Collaborations Workshop 2019 (CW19) #CollabW19 2019-04-01 to 2019-04-03
Reproducibility and Collaboration Challenges in interactive / exploratory research
Reporter
Adam Jackson - magicguy@gmail.com
Participants
Dav Clark
Programmer / Evangelist at Gigantum.
Adam Jackson
Computational scientist / researcher (from pure PostDoc -> RSE). Produced code as part of research, mostly glue for expensive HPC.
Becky Arnold
_Astrophysics PhD at Sheffield. Worked on Turing Institute project. _
Ben Krikler
More of a user - particle physicist at CERN. Cluster-based computing. Often exploratory, determine appropriate distributions, features, etc. Python - more Jupyter, using Binder for interactive reporting (though not for sharing back very much).
“Data gravity” is a problem? Data replication with URI is a solution used there. Some increase in sharing software.
Joanna Leng
C++ enthusiast. EPSRC (UK org) RSE fellow. Works with physicists on imaging data, recently with sociologists. Also works at Diamond Light Source - funding for soft matter microscopy vs. hard matter. Is working across modalities, which leads to desired common software base.
Notes from the discussion NOT for inclusion in blog
One concern (Dav+Joanna): enabling collaboration between diverse skillsets (e.g. sociology + RSE).

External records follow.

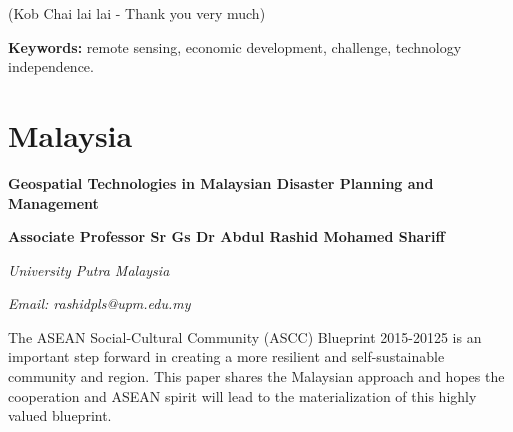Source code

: \begin{center}
{(Kob Chai lai lai - Thank you very much) \par}
\vspace{0.5 cm}
\textbf{Keywords:} remote sensing, economic development, challenge, technology independence.
\end{center}

\section{Malaysia}

\vspace{0.5 cm}

{
	\begin{center}
	{\large \bfseries Geospatial Technologies in Malaysian Disaster Planning and Management\par}
	\vspace{0.5 cm}
	{\bfseries Associate Professor Sr Gs Dr Abdul Rashid Mohamed Shariff\par}
	{\itshape University Putra Malaysia\par}
	{\itshape Email: rashidpls@upm.edu.my\par}
	\end{center}
	{\tab The ASEAN Social-Cultural Community (ASCC) Blueprint 2015-20125 is an important step forward in creating a more resilient and self-sustainable community and region. This paper shares the Malaysian approach and hopes the cooperation and ASEAN spirit will lead to the materialization of this highly valued blueprint.
	
\vspace{0.4 cm}

}}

Problematising current RSE title - maybe needs to be differentiated more, allowing for different kinds of roles.
Funding for tools that are useful outside of one grant.
Also concern about losing true expertise. Faculties are being reduced and integrated - using same tools. Tension between disciplinary boundaries vs. fluid interdisciplinarity.

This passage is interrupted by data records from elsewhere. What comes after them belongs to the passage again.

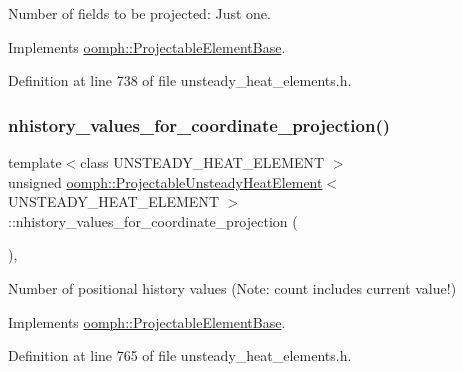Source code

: Number of fields to be projected\+: Just one. 



Implements \hyperlink{classoomph_1_1ProjectableElementBase_a44634aa4049332a580d249c25564638c}{oomph\+::\+Projectable\+Element\+Base}.



Definition at line 738 of file unsteady\+\_\+heat\+\_\+elements.\+h.

\mbox{\label{classoomph_1_1ProjectableUnsteadyHeatElement_a1fcd0a7808f65c0ffde81c1e23d0e1c1}} 
\subsubsection{\texorpdfstring{nhistory\+\_\+values\+\_\+for\+\_\+coordinate\+\_\+projection()}{nhistory\_values\_for\_coordinate\_projection()}}
{\footnotesize\ttfamily template$<$class U\+N\+S\+T\+E\+A\+D\+Y\+\_\+\+H\+E\+A\+T\+\_\+\+E\+L\+E\+M\+E\+NT $>$ \\
unsigned \hyperlink{classoomph_1_1ProjectableUnsteadyHeatElement}{oomph\+::\+Projectable\+Unsteady\+Heat\+Element}$<$ U\+N\+S\+T\+E\+A\+D\+Y\+\_\+\+H\+E\+A\+T\+\_\+\+E\+L\+E\+M\+E\+NT $>$\+::nhistory\+\_\+values\+\_\+for\+\_\+coordinate\+\_\+projection (\begin{DoxyParamCaption}{ }\end{DoxyParamCaption})\hspace{0.3cm}{\ttfamily [inline]}, {\ttfamily [virtual]}}



Number of positional history values (Note\+: count includes current value!) 



Implements \hyperlink{classoomph_1_1ProjectableElementBase_ab4ecd0cd24000a3ed675dc7198203c1f}{oomph\+::\+Projectable\+Element\+Base}.



Definition at line 765 of file unsteady\+\_\+heat\+\_\+elements.\+h.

Minimizing lines of explanation about the exploratory process (e.g., “this didn’t converge, so we nudged it”).Conversion of programs to a literate product. More on the post-processing (not the expensive stuff).
Concern about cache hanging around in notebooks.
Interactive / exploratory visualization.
Chris Woods (from Bristol) about future of Cloud computing -> shifting HPC to the cloud. Ben is working on this as well. Working with Oracle for cluster in the cloud. Enables doing viz while computation is happening. Concern about user support for Cloud.
How could we do bursty exploratory analysis? Probably leads to under-utilization of system. Maybe if you have a set of expected potential outcomes you can code this a little more efficiently.
Topics
- Rapid Human QA / Viz
- e.g., well-designed plots for brain imaging
- 3D plots are hard to do any way except interactive
- Infinite set of ways that things can be wrong - human visual system is so fancy
- Hypothesis generation - concerns about automated data cleaning
- Understanding outputs of complex, automated analyses
- Understanding machine learning for separation of examples - what has the algorithm done?
- Transparency / Reproducibility
- Version control everything
- Restricted data (esp. for reproducibility)
- Capture computational environment
- Containers are hard to design without knowing what data will be used, what will be persisted
- Git all the time, changelog? Capturing meaningful points in time?
- Scaling from locally tested to scaled-up/out, etc.
- Data portability
- Data restrictions
- Availability / cost of compute
Speed Blog
Please use the area below to draft the speed blog. Consult https://www.software.ac.uk/speed-blogging-and-tips-writing-one for information, tips and examples.
At the Software Sustainability Institute’s 2019 Collaborations Workshop, many discussions for the speed-blogging session focused on deposit of relatively fixed data and analysis code. Our group noted that there is value in reproducibility across the research process - e.g., in facilitating collaboration within a team, or even portability across compute environments within a lab. Moreover, it is well documented that even basic computational reproducibility with the same code and data remains a challenge. Baking in concerns about reproducibility starting at the earliest explorations could increase the number of projects that are genuinely reproducible and amenable to extension and further exploration. Below we highlight key topics and include example suggestions, practices, and tools that can facilitate reproducibility and collaboration from the start of the research project.
Reproducibility/transparency
Exploratory research often treads a winding path, circling back on itself and running into dead ends. This presents a barrier to reproducibility as it makes it difficult to track backwards from the final conclusions of a research output and the path of code/results/hypothesis that lead to them.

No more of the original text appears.